UNITED STATES DISTRICT COURT EASTERN DISTRICT OF MICHIGAN SOUTHERN DIVISION
Aug 7, 2018
Case No. 2:17-cr-20640 (E.D. Mich. Aug. 7, 2018)

Opinion

Case No. 2:17-cr-20640

08-07-2018

UNITED STATES OF AMERICA, Plaintiff, v. D-1, JVON CLEMENTS, D-2, WINSTON HILL, D-4, RON BENSON, D-6, DESHAUN TISDALE, D-7, DAVON MOULTRIE, D-8, DEONDRE CASEY, D-10, DANGELO DAVIS, D-13, NATHANIEL BROWN, D-14, DARRYL GRIZZARD, Defendants.


OPINION AND ORDER RESOLVING DEFENDANTS' MOTIONS

The Government has charged 14 defendants with criminal activity arising from their alleged membership in the Playboy Gangster Crips gang. According to the indictment, the gang deals in drugs and weapons, leading to carjackings, murders, and other violent crimes. Motion practice has been heavy in the case and several motions are now pending before the Court.

I. Motion to Sever [234]

Not every one of the 14 Defendants is charged in every count of the indictment, but Count One implicates them all in a RICO conspiracy. Nevertheless, several of the defendants move to have their cases severed from the others.

Defendant Dangelo Davis initially filed the motion. ECF 234. Nathaniel Brown, Darryl Grizzard, Winston Hill, and Deondre Casey later filed joinders. ECF 236, 237, 250, 292.
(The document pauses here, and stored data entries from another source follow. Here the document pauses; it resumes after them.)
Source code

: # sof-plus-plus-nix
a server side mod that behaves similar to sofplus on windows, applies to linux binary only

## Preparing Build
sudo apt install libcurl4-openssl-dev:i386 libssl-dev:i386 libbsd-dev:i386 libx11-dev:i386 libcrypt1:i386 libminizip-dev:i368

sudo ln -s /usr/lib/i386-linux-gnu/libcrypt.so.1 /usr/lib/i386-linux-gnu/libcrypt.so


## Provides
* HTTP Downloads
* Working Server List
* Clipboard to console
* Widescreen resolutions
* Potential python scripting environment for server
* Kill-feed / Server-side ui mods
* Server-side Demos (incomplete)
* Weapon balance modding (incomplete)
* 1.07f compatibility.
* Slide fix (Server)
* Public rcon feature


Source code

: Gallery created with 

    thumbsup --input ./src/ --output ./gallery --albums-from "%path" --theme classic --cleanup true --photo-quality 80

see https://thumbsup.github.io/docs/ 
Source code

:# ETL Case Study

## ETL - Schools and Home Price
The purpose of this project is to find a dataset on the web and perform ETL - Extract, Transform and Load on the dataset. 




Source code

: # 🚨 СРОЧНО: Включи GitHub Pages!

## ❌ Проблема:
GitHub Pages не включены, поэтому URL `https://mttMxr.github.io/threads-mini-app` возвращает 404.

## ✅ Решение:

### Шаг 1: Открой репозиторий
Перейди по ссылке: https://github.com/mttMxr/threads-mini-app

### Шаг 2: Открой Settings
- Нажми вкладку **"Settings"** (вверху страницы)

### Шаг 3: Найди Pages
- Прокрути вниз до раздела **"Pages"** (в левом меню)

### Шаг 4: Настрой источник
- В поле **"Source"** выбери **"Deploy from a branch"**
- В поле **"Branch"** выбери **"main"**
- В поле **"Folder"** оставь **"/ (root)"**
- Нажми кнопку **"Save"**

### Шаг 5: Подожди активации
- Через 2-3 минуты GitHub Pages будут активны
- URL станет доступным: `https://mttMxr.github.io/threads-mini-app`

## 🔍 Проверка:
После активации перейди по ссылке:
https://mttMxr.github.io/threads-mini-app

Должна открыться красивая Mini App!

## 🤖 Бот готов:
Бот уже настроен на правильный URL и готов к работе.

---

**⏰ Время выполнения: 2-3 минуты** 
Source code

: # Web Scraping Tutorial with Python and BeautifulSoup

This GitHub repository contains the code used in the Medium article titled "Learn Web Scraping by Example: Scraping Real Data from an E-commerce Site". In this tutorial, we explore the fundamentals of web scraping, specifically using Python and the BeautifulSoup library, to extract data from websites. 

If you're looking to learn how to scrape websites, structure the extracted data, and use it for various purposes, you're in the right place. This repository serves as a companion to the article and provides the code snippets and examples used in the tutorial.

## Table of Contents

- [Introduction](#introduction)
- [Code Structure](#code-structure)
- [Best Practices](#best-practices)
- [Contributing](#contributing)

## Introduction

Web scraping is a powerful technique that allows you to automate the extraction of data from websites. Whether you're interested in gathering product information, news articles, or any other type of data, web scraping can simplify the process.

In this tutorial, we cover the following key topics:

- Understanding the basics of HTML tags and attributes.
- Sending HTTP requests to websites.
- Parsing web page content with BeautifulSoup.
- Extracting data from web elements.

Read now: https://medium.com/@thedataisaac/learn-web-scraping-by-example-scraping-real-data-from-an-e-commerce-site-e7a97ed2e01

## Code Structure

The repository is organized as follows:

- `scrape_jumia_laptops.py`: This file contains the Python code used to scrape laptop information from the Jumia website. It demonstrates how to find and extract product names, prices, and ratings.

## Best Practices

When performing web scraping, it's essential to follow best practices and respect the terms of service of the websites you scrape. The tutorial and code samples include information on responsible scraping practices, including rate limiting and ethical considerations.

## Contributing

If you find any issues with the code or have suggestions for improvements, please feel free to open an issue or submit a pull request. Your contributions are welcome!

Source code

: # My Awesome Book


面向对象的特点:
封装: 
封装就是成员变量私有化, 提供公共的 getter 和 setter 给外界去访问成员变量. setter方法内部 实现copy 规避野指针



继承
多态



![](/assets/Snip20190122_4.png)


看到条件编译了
The criminal rules permit the joinder of defendants, and also give courts options if it appears that trying defendants together will prejudice them or the government. Rule 8(b) allows an indictment to charge multiple defendants if they allegedly "participated in the same act or transaction, or in the same series of acts or transactions, constituting an offense or offenses." Fed. R. Crim. P. 8(b). Rule 14, in contrast, authorizes a court to "order separate trials of counts, sever the defendants' trials, or provide any other relief that justice requires." Fed. R. Crim. P. 14(a). Even so, the Sixth Circuit has recognized a preference for joint trial of defendants who are indicted together, particularly when a charge against all the defendants may be proved by the same evidence and results from the same series of acts. United States v. Walls, 293 F.3d 959, 966 (6th Cir. 2002) (citing Zafiro v. United States, 506 U.S. 534, 539 (1993)); United States v. Hamilton, 689 F.2d 1262, 1275 (6th Cir. 1982) (citing United States v. Cohen, 124 F.2d 164, 165 (2d Cir. 1941)). Severance is therefore required "only if there is a serious risk that a joint trial would compromise a specific trial right of one of the defendants, or prevent the jury from making a reliable judgment about guilt or innocence." Zafiro, 506 U.S. at 539.

The movant Defendants broadly contend that the overt acts they are charged with "arise separately from the alleged RICO violations" and "are not linked to any other overt acts[.]" ECF 234, PgID 1126. They conclude they are misjoined to the other Defendants and, further, that they will be prejudiced if they are tried with the other Defendants because jurors will hear evidence against the other defendants and paint them all with the same brush. Id. at 1127.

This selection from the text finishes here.